§ **Stored data**:
>>>>
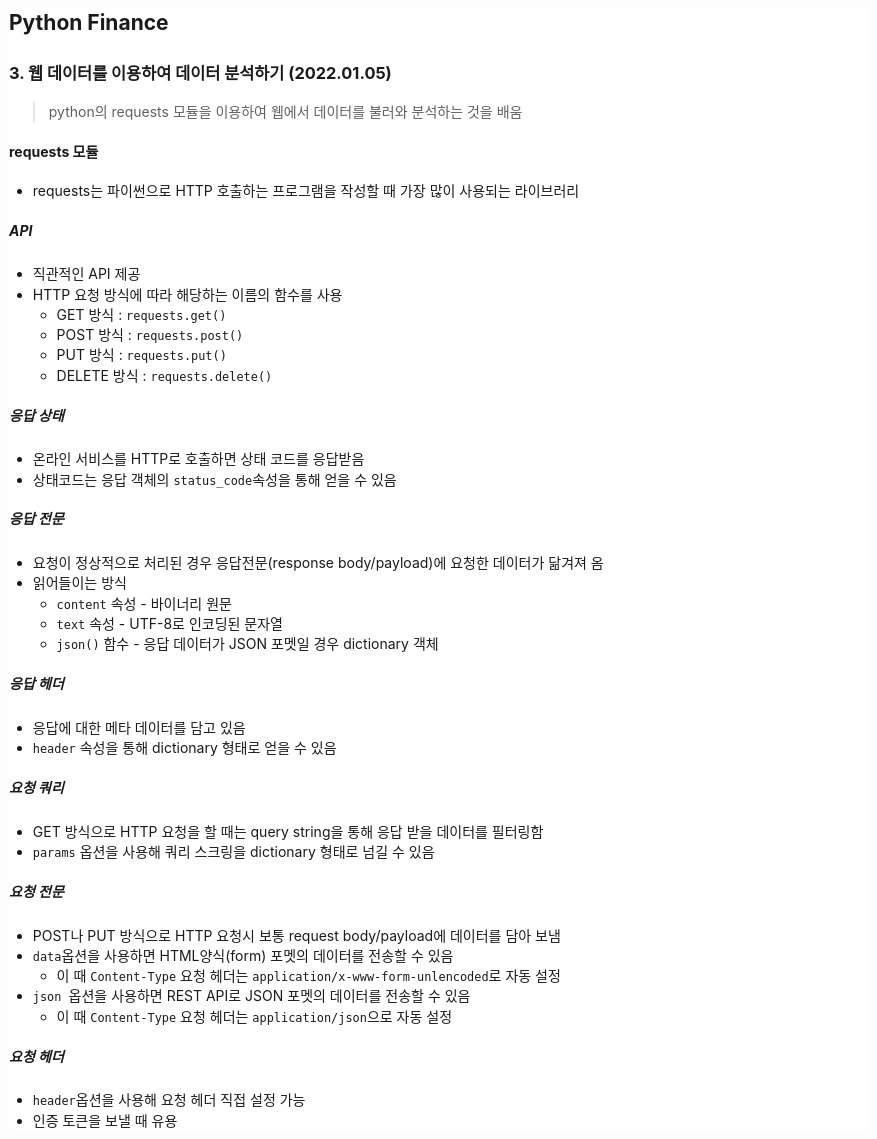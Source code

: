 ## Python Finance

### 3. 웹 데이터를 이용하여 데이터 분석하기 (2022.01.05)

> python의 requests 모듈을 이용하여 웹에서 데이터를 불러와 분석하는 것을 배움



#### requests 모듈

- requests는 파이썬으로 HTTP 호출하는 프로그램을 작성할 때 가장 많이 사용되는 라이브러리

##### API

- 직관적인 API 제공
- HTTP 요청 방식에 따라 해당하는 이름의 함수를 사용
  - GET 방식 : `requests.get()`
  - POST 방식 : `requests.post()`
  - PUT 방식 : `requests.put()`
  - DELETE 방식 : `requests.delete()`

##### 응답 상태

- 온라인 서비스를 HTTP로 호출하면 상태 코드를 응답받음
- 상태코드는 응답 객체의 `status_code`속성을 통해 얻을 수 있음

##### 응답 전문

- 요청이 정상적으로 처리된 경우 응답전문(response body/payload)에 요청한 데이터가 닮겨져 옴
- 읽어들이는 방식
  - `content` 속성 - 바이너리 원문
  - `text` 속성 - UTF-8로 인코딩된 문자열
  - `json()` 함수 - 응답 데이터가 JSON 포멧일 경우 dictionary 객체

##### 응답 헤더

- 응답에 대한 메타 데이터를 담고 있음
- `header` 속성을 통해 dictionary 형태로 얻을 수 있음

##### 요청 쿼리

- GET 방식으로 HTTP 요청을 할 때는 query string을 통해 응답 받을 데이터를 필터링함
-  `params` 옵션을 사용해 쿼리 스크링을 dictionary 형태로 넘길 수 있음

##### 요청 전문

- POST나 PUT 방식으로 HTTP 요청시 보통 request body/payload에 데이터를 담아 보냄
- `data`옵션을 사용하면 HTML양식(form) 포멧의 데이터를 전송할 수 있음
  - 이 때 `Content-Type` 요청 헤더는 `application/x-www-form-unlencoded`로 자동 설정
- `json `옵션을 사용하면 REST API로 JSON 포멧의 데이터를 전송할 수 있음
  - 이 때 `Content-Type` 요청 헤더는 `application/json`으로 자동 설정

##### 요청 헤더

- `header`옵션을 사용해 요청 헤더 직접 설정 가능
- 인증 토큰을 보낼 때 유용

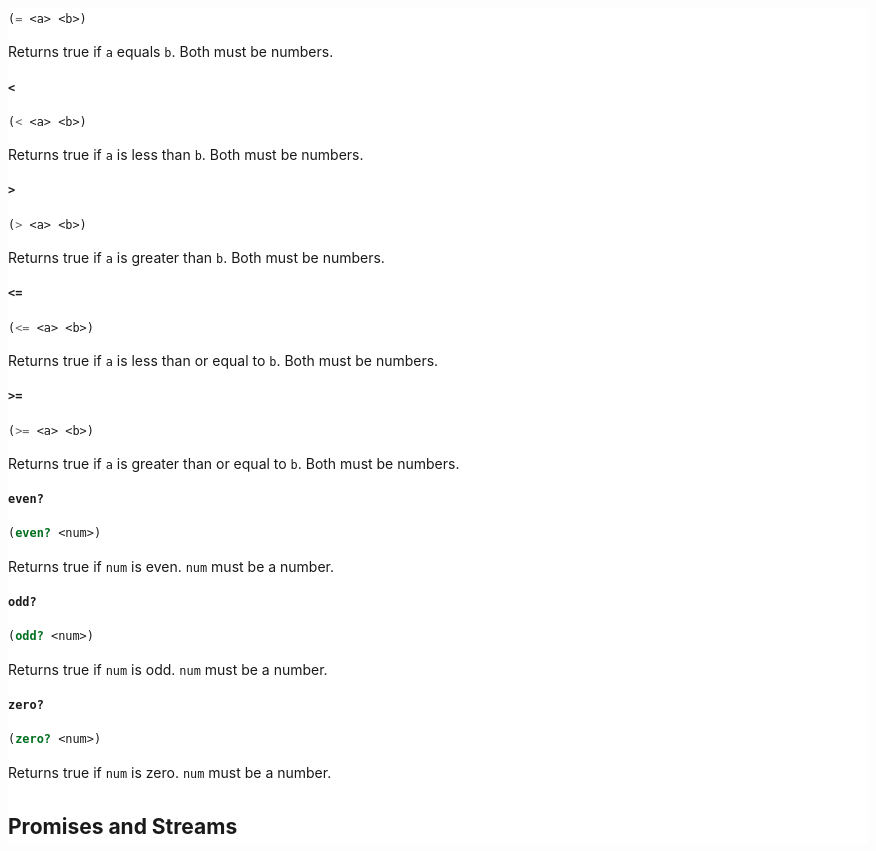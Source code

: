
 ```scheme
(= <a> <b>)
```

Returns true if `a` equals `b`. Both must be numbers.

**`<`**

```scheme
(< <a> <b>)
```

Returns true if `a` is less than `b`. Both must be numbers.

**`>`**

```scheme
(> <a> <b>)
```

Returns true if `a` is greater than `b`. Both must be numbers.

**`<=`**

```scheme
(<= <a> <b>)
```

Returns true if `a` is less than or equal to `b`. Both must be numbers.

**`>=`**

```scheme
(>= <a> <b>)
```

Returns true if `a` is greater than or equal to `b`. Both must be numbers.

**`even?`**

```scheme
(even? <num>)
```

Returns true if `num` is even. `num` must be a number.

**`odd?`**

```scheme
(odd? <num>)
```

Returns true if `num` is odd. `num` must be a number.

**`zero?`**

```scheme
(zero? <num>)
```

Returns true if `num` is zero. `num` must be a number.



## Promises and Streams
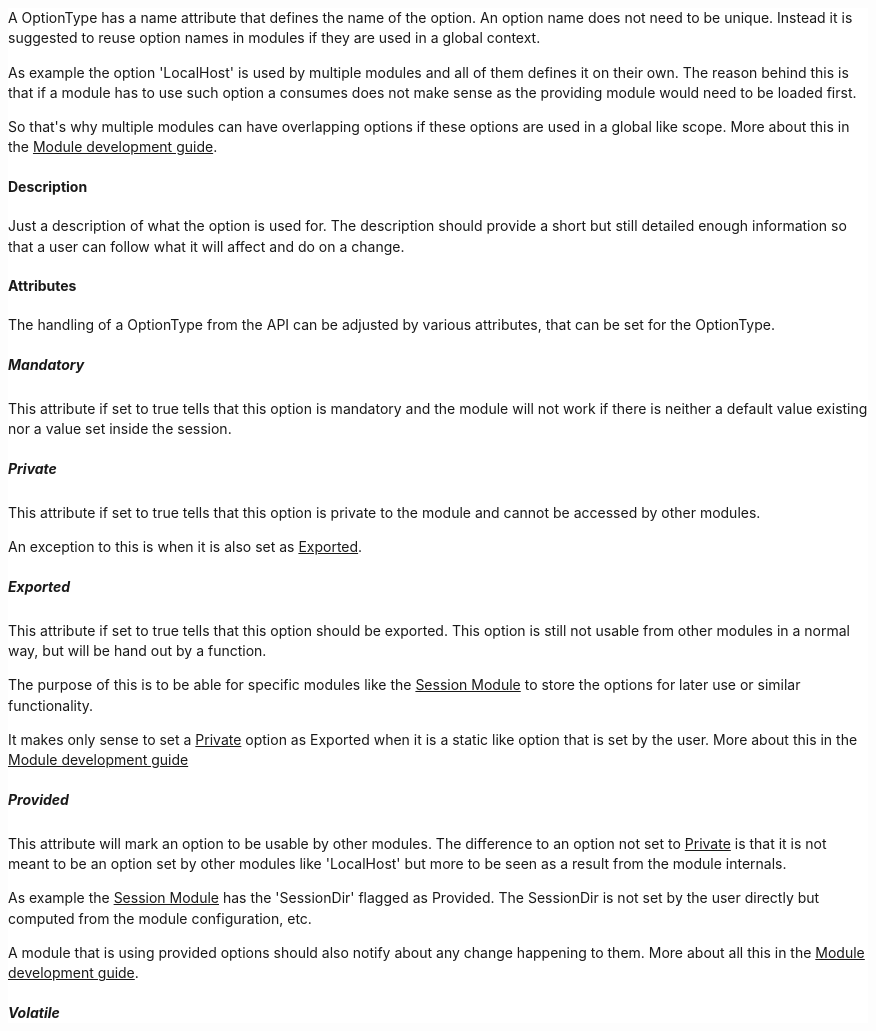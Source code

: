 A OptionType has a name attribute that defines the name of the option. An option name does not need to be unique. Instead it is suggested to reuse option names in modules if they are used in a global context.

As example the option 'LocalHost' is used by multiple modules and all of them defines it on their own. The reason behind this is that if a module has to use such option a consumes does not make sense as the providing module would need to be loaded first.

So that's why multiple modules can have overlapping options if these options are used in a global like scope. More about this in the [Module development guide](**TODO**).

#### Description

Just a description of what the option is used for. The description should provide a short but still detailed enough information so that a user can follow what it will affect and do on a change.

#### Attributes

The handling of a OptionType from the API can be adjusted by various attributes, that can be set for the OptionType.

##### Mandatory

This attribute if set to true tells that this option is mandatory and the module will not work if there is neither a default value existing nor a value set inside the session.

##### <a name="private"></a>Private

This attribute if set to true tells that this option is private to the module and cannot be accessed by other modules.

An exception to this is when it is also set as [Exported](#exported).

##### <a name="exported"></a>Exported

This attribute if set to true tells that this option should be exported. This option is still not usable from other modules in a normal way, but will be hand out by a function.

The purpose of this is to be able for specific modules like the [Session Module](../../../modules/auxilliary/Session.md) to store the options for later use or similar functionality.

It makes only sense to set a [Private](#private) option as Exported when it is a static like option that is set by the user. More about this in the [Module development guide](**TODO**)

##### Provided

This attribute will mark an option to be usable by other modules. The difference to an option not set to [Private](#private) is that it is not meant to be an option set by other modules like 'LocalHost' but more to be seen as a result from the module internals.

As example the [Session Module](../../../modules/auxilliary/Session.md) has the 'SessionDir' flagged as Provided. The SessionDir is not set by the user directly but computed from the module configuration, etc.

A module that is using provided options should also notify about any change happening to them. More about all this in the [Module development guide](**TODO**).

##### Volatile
<<<<
§ **What is expected**: Give every entry again verbatim, with no pictures.

§ **Result of the exercise**:
Source code

: ## Python Finance

### 3. 웹 데이터를 이용하여 데이터 분석하기 (2022.01.05)

> python의 requests 모듈을 이용하여 웹에서 데이터를 불러와 분석하는 것을 배움



#### requests 모듈

- requests는 파이썬으로 HTTP 호출하는 프로그램을 작성할 때 가장 많이 사용되는 라이브러리

##### API

- 직관적인 API 제공
- HTTP 요청 방식에 따라 해당하는 이름의 함수를 사용
  - GET 방식 : `requests.get()`
  - POST 방식 : `requests.post()`
  - PUT 방식 : `requests.put()`
  - DELETE 방식 : `requests.delete()`

##### 응답 상태

- 온라인 서비스를 HTTP로 호출하면 상태 코드를 응답받음
- 상태코드는 응답 객체의 `status_code`속성을 통해 얻을 수 있음

##### 응답 전문

- 요청이 정상적으로 처리된 경우 응답전문(response body/payload)에 요청한 데이터가 닮겨져 옴
- 읽어들이는 방식
  - `content` 속성 - 바이너리 원문
  - `text` 속성 - UTF-8로 인코딩된 문자열
  - `json()` 함수 - 응답 데이터가 JSON 포멧일 경우 dictionary 객체

##### 응답 헤더

- 응답에 대한 메타 데이터를 담고 있음
- `header` 속성을 통해 dictionary 형태로 얻을 수 있음

##### 요청 쿼리

- GET 방식으로 HTTP 요청을 할 때는 query string을 통해 응답 받을 데이터를 필터링함
-  `params` 옵션을 사용해 쿼리 스크링을 dictionary 형태로 넘길 수 있음

##### 요청 전문

- POST나 PUT 방식으로 HTTP 요청시 보통 request body/payload에 데이터를 담아 보냄
- `data`옵션을 사용하면 HTML양식(form) 포멧의 데이터를 전송할 수 있음
  - 이 때 `Content-Type` 요청 헤더는 `application/x-www-form-unlencoded`로 자동 설정
- `json `옵션을 사용하면 REST API로 JSON 포멧의 데이터를 전송할 수 있음
  - 이 때 `Content-Type` 요청 헤더는 `application/json`으로 자동 설정

##### 요청 헤더

- `header`옵션을 사용해 요청 헤더 직접 설정 가능
- 인증 토큰을 보낼 때 유용

Source code

:
 ```scheme
(= <a> <b>)
```

Returns true if `a` equals `b`. Both must be numbers.

**`<`**

```scheme
(< <a> <b>)
```

Returns true if `a` is less than `b`. Both must be numbers.

**`>`**

```scheme
(> <a> <b>)
```

Returns true if `a` is greater than `b`. Both must be numbers.

**`<=`**

```scheme
(<= <a> <b>)
```

Returns true if `a` is less than or equal to `b`. Both must be numbers.

**`>=`**

```scheme
(>= <a> <b>)
```

Returns true if `a` is greater than or equal to `b`. Both must be numbers.

**`even?`**

```scheme
(even? <num>)
```

Returns true if `num` is even. `num` must be a number.

**`odd?`**

```scheme
(odd? <num>)
```

Returns true if `num` is odd. `num` must be a number.

**`zero?`**

```scheme
(zero? <num>)
```

Returns true if `num` is zero. `num` must be a number.



## Promises and Streams
Source code

: A OptionType has a name attribute that defines the name of the option. An option name does not need to be unique. Instead it is suggested to reuse option names in modules if they are used in a global context.

As example the option 'LocalHost' is used by multiple modules and all of them defines it on their own. The reason behind this is that if a module has to use such option a consumes does not make sense as the providing module would need to be loaded first.

So that's why multiple modules can have overlapping options if these options are used in a global like scope. More about this in the [Module development guide](**TODO**).

#### Description

Just a description of what the option is used for. The description should provide a short but still detailed enough information so that a user can follow what it will affect and do on a change.

#### Attributes

The handling of a OptionType from the API can be adjusted by various attributes, that can be set for the OptionType.

##### Mandatory

This attribute if set to true tells that this option is mandatory and the module will not work if there is neither a default value existing nor a value set inside the session.

##### <a name="private"></a>Private

This attribute if set to true tells that this option is private to the module and cannot be accessed by other modules.

An exception to this is when it is also set as [Exported](#exported).

##### <a name="exported"></a>Exported

This attribute if set to true tells that this option should be exported. This option is still not usable from other modules in a normal way, but will be hand out by a function.

The purpose of this is to be able for specific modules like the [Session Module](../../../modules/auxilliary/Session.md) to store the options for later use or similar functionality.

It makes only sense to set a [Private](#private) option as Exported when it is a static like option that is set by the user. More about this in the [Module development guide](**TODO**)

##### Provided

This attribute will mark an option to be usable by other modules. The difference to an option not set to [Private](#private) is that it is not meant to be an option set by other modules like 'LocalHost' but more to be seen as a result from the module internals.

As example the [Session Module](../../../modules/auxilliary/Session.md) has the 'SessionDir' flagged as Provided. The SessionDir is not set by the user directly but computed from the module configuration, etc.

A module that is using provided options should also notify about any change happening to them. More about all this in the [Module development guide](**TODO**).

##### Volatile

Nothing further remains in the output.